On Apr 12, 2006, at 2:45 PM, Mark Eli Kalderon wrote:
On 12 Apr 2006, at 20:02, Brad Miller wrote:
When the document is in MultiMarkdown mode ctrl-shift-m tries to run the command 'convert to markdown.' Not preview in browser. Now that I look at it carefully I'm not sure who wrote that command or what it is supposed to do. MultiMarkdown does not include a file called markdown.xsl as far as I can tell.
??Anyone??
Dear Brad,
markdown.xsl[1] converts xhtml to markdown syntax. The comments:
# This command works well when you use the TextMate service from a # web-log editor like Ecto or MarsEdit. You can write in markdown # and then convert back to html before save and close.

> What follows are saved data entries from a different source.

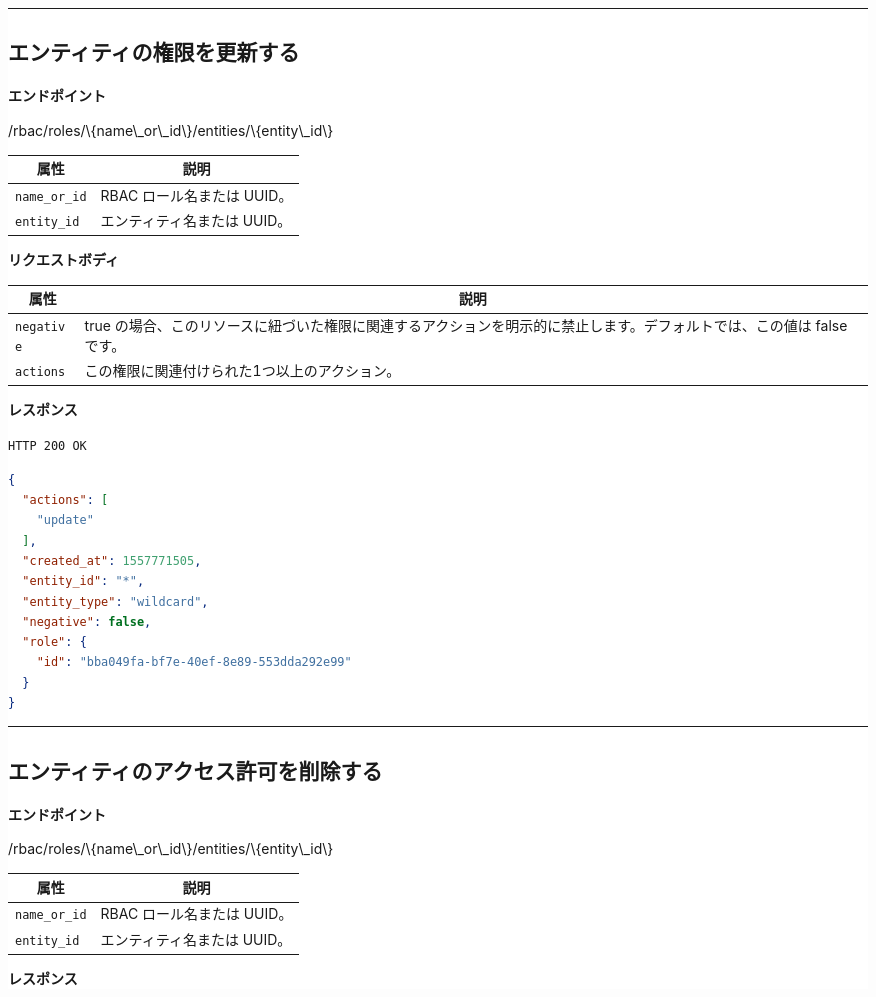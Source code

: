 *** ** * ** ***

エンティティの権限を更新する
--------------

**エンドポイント** 
<div class="endpoint patch">/rbac/roles/\{name\_or\_id\}/entities/\{entity\_id\}</div> 

|      属性      |         説明         |
|--------------|--------------------|
| `name_or_id` | RBAC ロール名または UUID。 |
| `entity_id`  | エンティティ名または UUID。   |

**リクエストボディ** 

|     属性     |                                説明                                 |
|------------|-------------------------------------------------------------------|
| `negative` | true の場合、このリソースに紐づいた権限に関連するアクションを明示的に禁止します。デフォルトでは、この値は false です。 |
| `actions`  | この権限に関連付けられた1つ以上のアクション。                                           |

**レスポンス** 

    HTTP 200 OK

```json
{
  "actions": [
    "update"
  ],
  "created_at": 1557771505,
  "entity_id": "*",
  "entity_type": "wildcard",
  "negative": false,
  "role": {
    "id": "bba049fa-bf7e-40ef-8e89-553dda292e99"
  }
}
```

*** ** * ** ***

エンティティのアクセス許可を削除する
------------------

**エンドポイント** 
<div class="endpoint delete">/rbac/roles/\{name\_or\_id\}/entities/\{entity\_id\}</div> 

|      属性      |         説明         |
|--------------|--------------------|
| `name_or_id` | RBAC ロール名または UUID。 |
| `entity_id`  | エンティティ名または UUID。   |

**レスポンス**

provide the rationale for both the Convert to html and Convert to markdown commands. Not my usage case, but there are other legitimate uses for this, I think---if you wanted to feed an xhtml doc into your markdown based workflow, say.
All the best, Mark
Thanks Mark,
After I sent the email I did some more investigating and I actually added that command to my original bundle experimentally. I could never get it to work, and in the meantime the markdown.xsl file was lost in the shuffle.
In looking at it again this afternoon I can get the command to work under the following conditions:
1. remove the -novalid and -nonet command line arguments to xsltproc 2. feed the command a valid xhtml document
Without that, the html in the document just disappears.
Is this a useful command to keep around? You can also get the same functionality from the Humane Text service.